As the Lions romped to a 28-9 win, Bowe showed his defensive prowess out wide, with two try-saving tackles on Zane Kirchner and then Odwa Ndungane to clinch a deserved victory.
Four years later, Bowe had gone from strength to strength and there was little doubt over his selection for the Tour of Australia.
However, after a try in his opening appearance against the Western Force, injury looked set to derail his Tour. Bowe suffered a broken bone in his hand against the Queensland Reds and there were doubts over whether he would feature again.
He worked his way back though and came straight back into the starting line-up for the second Test, which the Wallabies won 16-15 to level the series.

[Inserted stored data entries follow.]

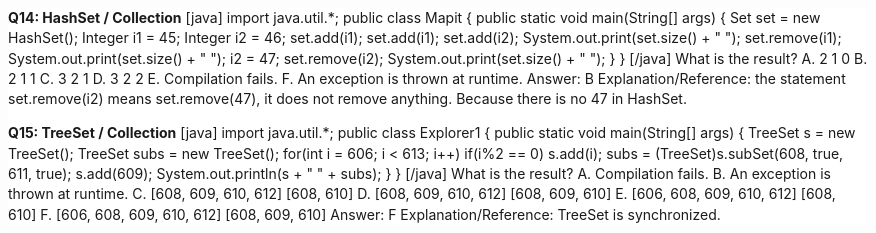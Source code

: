 <strong>Q14: HashSet / Collection</strong>
[java]
import java.util.*;
public class Mapit {
public static void main(String[] args) {
Set<Integer> set = new HashSet<Integer>();
Integer i1 = 45;
Integer i2 = 46;
set.add(i1);
set.add(i1);
set.add(i2); System.out.print(set.size() + " ");
set.remove(i1); System.out.print(set.size() + " ");
i2 = 47;
set.remove(i2); System.out.print(set.size() + " ");
}
}
[/java]
What is the result?
A. 2 1 0
B. 2 1 1
C. 3 2 1
D. 3 2 2
E. Compilation fails.
F. An exception is thrown at runtime.
Answer: B
Explanation/Reference: the statement set.remove(i2) means set.remove(47), it does not remove anything. Because there is no 47 in HashSet. 
<br/>

<strong>Q15: TreeSet / Collection</strong>
[java]
import java.util.*;
public class Explorer1 {
public static void main(String[] args) {
TreeSet<Integer> s = new TreeSet<Integer>();
TreeSet<Integer> subs = new TreeSet<Integer>();
for(int i = 606; i < 613; i++)
if(i%2 == 0) s.add(i);
subs = (TreeSet)s.subSet(608, true, 611, true);
s.add(609);
System.out.println(s + " " + subs);
}
}
[/java]
What is the result?
A. Compilation fails.
B. An exception is thrown at runtime.
C. [608, 609, 610, 612] [608, 610]
D. [608, 609, 610, 612] [608, 609, 610]
E. [606, 608, 609, 610, 612] [608, 610]
F. [606, 608, 609, 610, 612] [608, 609, 610]
Answer: F
Explanation/Reference: TreeSet is synchronized.
<br/>
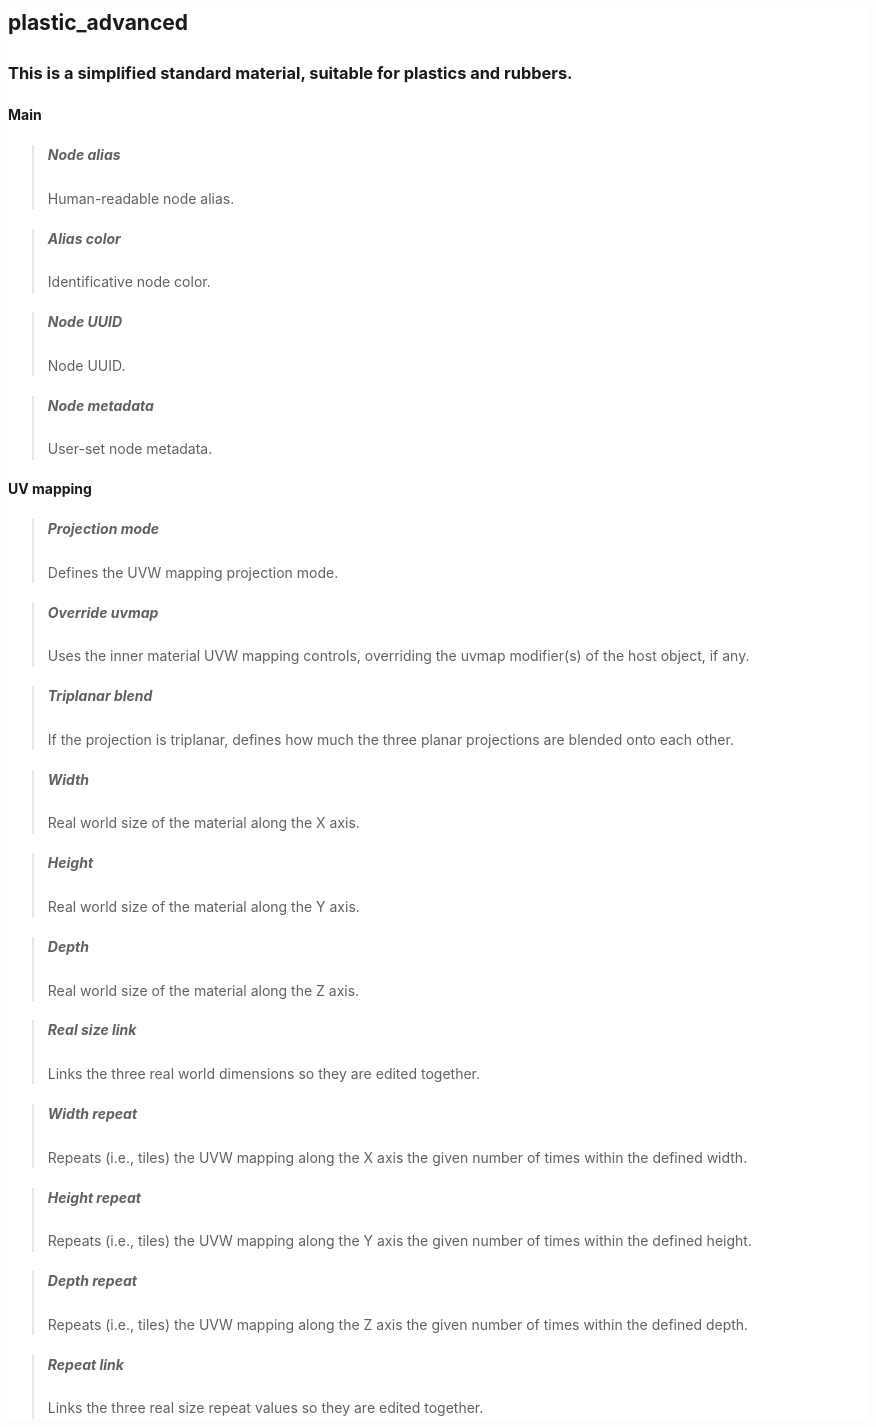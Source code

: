 ## **plastic_advanced**

### This is a simplified standard material, suitable for plastics and rubbers.
#### Main

> ##### Node alias
> Human-readable node alias. 

> ##### Alias color
> Identificative node color. 

> ##### Node UUID
> Node UUID. 

> ##### Node metadata
> User-set node metadata. 

#### UV mapping

> ##### Projection mode
> Defines the UVW mapping projection mode. 

> ##### Override uvmap
> Uses the inner material UVW mapping controls, overriding the uvmap modifier(s) of the host object, if any. 

> ##### Triplanar blend
> If the projection is triplanar, defines how much the three planar projections are blended onto each other. 

> ##### Width
> Real world size of the material along the X axis. 

> ##### Height
> Real world size of the material along the Y axis. 

> ##### Depth
> Real world size of the material along the Z axis. 

> ##### Real size link
> Links the three real world dimensions so they are edited together. 

> ##### Width repeat
> Repeats (i.e., tiles) the UVW mapping along the X axis the given number of times within the defined width. 

> ##### Height repeat
> Repeats (i.e., tiles) the UVW mapping along the Y axis the given number of times within the defined height. 

> ##### Depth repeat
> Repeats (i.e., tiles) the UVW mapping along the Z axis the given number of times within the defined depth. 

> ##### Repeat link
> Links the three real size repeat values so they are edited together. 
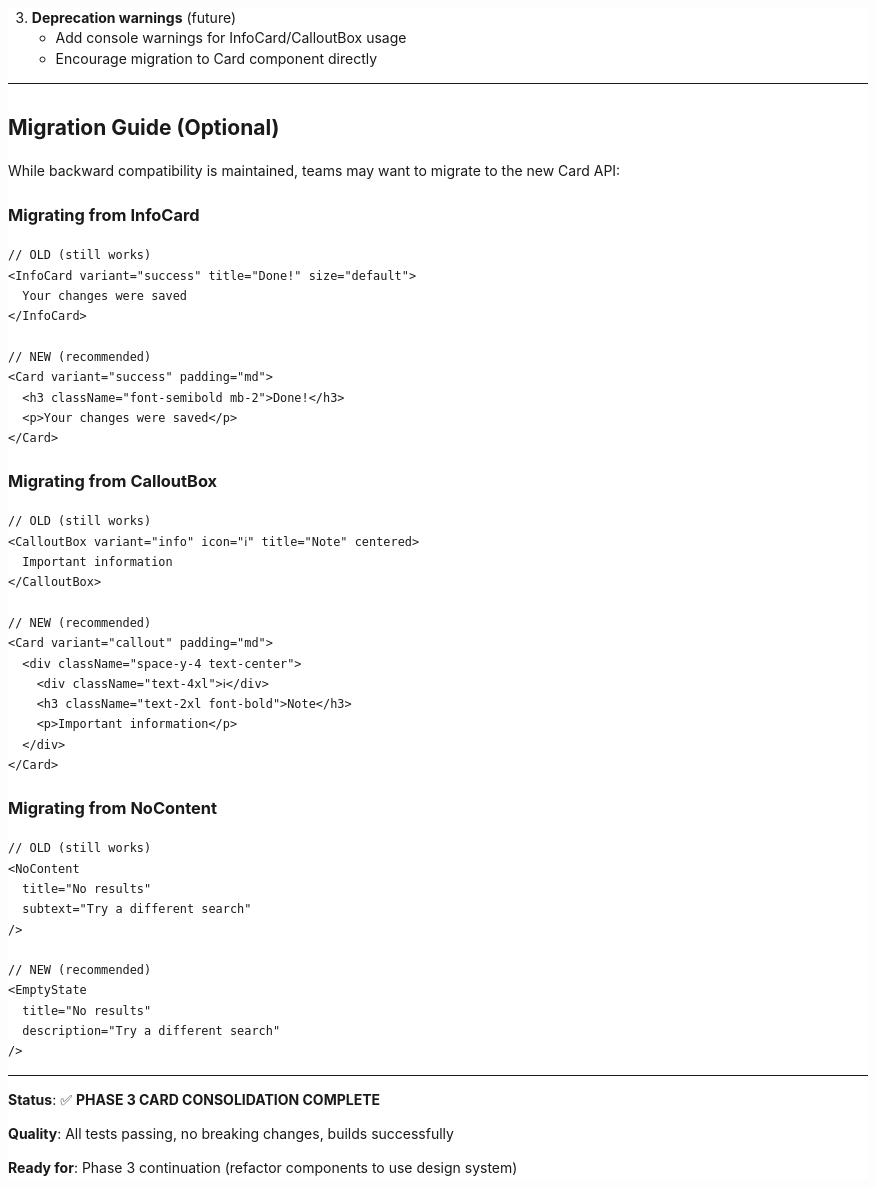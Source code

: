3. **Deprecation warnings** (future)
   - Add console warnings for InfoCard/CalloutBox usage
   - Encourage migration to Card component directly

---

## Migration Guide (Optional)

While backward compatibility is maintained, teams may want to migrate to the new Card API:

### Migrating from InfoCard

```tsx
// OLD (still works)
<InfoCard variant="success" title="Done!" size="default">
  Your changes were saved
</InfoCard>

// NEW (recommended)
<Card variant="success" padding="md">
  <h3 className="font-semibold mb-2">Done!</h3>
  <p>Your changes were saved</p>
</Card>
```

### Migrating from CalloutBox

```tsx
// OLD (still works)
<CalloutBox variant="info" icon="ℹ️" title="Note" centered>
  Important information
</CalloutBox>

// NEW (recommended)
<Card variant="callout" padding="md">
  <div className="space-y-4 text-center">
    <div className="text-4xl">ℹ️</div>
    <h3 className="text-2xl font-bold">Note</h3>
    <p>Important information</p>
  </div>
</Card>
```

### Migrating from NoContent

```tsx
// OLD (still works)
<NoContent
  title="No results"
  subtext="Try a different search"
/>

// NEW (recommended)
<EmptyState
  title="No results"
  description="Try a different search"
/>
```

---

**Status**: ✅ **PHASE 3 CARD CONSOLIDATION COMPLETE**

**Quality**: All tests passing, no breaking changes, builds successfully

**Ready for**: Phase 3 continuation (refactor components to use design system)
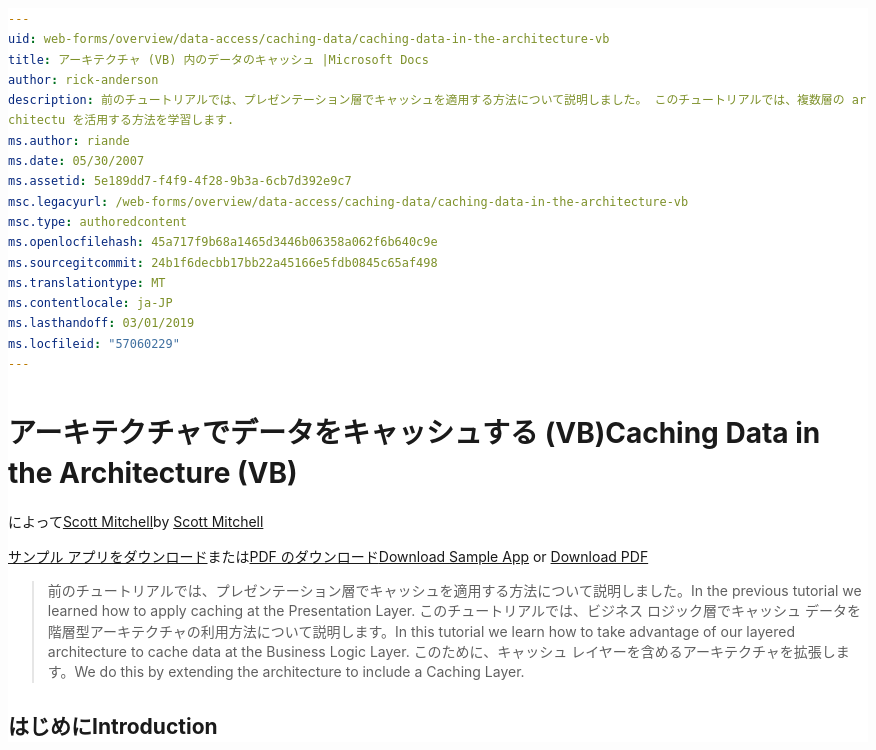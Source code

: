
 ```yaml
---
uid: web-forms/overview/data-access/caching-data/caching-data-in-the-architecture-vb
title: アーキテクチャ (VB) 内のデータのキャッシュ |Microsoft Docs
author: rick-anderson
description: 前のチュートリアルでは、プレゼンテーション層でキャッシュを適用する方法について説明しました。 このチュートリアルでは、複数層の architectu を活用する方法を学習します.
ms.author: riande
ms.date: 05/30/2007
ms.assetid: 5e189dd7-f4f9-4f28-9b3a-6cb7d392e9c7
msc.legacyurl: /web-forms/overview/data-access/caching-data/caching-data-in-the-architecture-vb
msc.type: authoredcontent
ms.openlocfilehash: 45a717f9b68a1465d3446b06358a062f6b640c9e
ms.sourcegitcommit: 24b1f6decbb17bb22a45166e5fdb0845c65af498
ms.translationtype: MT
ms.contentlocale: ja-JP
ms.lasthandoff: 03/01/2019
ms.locfileid: "57060229"
---
```

<a name="caching-data-in-the-architecture-vb"></a><span data-ttu-id="50c89-104">アーキテクチャでデータをキャッシュする (VB)</span><span class="sxs-lookup"><span data-stu-id="50c89-104">Caching Data in the Architecture (VB)</span></span>
====================
<span data-ttu-id="50c89-105">によって[Scott Mitchell](https://twitter.com/ScottOnWriting)</span><span class="sxs-lookup"><span data-stu-id="50c89-105">by [Scott Mitchell](https://twitter.com/ScottOnWriting)</span></span>

<span data-ttu-id="50c89-106">[サンプル アプリをダウンロード](http://download.microsoft.com/download/4/a/7/4a7a3b18-d80e-4014-8e53-a6a2427f0d93/ASPNET_Data_Tutorial_59_VB.exe)または[PDF のダウンロード](caching-data-in-the-architecture-vb/_static/datatutorial59vb1.pdf)</span><span class="sxs-lookup"><span data-stu-id="50c89-106">[Download Sample App](http://download.microsoft.com/download/4/a/7/4a7a3b18-d80e-4014-8e53-a6a2427f0d93/ASPNET_Data_Tutorial_59_VB.exe) or [Download PDF](caching-data-in-the-architecture-vb/_static/datatutorial59vb1.pdf)</span></span>

> <span data-ttu-id="50c89-107">前のチュートリアルでは、プレゼンテーション層でキャッシュを適用する方法について説明しました。</span><span class="sxs-lookup"><span data-stu-id="50c89-107">In the previous tutorial we learned how to apply caching at the Presentation Layer.</span></span> <span data-ttu-id="50c89-108">このチュートリアルでは、ビジネス ロジック層でキャッシュ データを階層型アーキテクチャの利用方法について説明します。</span><span class="sxs-lookup"><span data-stu-id="50c89-108">In this tutorial we learn how to take advantage of our layered architecture to cache data at the Business Logic Layer.</span></span> <span data-ttu-id="50c89-109">このために、キャッシュ レイヤーを含めるアーキテクチャを拡張します。</span><span class="sxs-lookup"><span data-stu-id="50c89-109">We do this by extending the architecture to include a Caching Layer.</span></span>


## <a name="introduction"></a><span data-ttu-id="50c89-110">はじめに</span><span class="sxs-lookup"><span data-stu-id="50c89-110">Introduction</span></span>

In the decider, Bowe was involved in the first and second Lions tries, the latter opening the floodgates for a 41-16 success.
Bowe’s international career continued for a further four years, although he made just two appearances in the 2017 Six Nations and was not a realistic contender for a third Lions Tour.
Over the course of 13 years in the Ireland team, Bowe scored 30 Test tries to sit third on Ireland’s all-time list behind O’Driscoll and Keith Earls.
Add in five tries for the Lions and five caps over two Tours, and Bowe rightfully takes his place as one of the greats of the game in Ireland.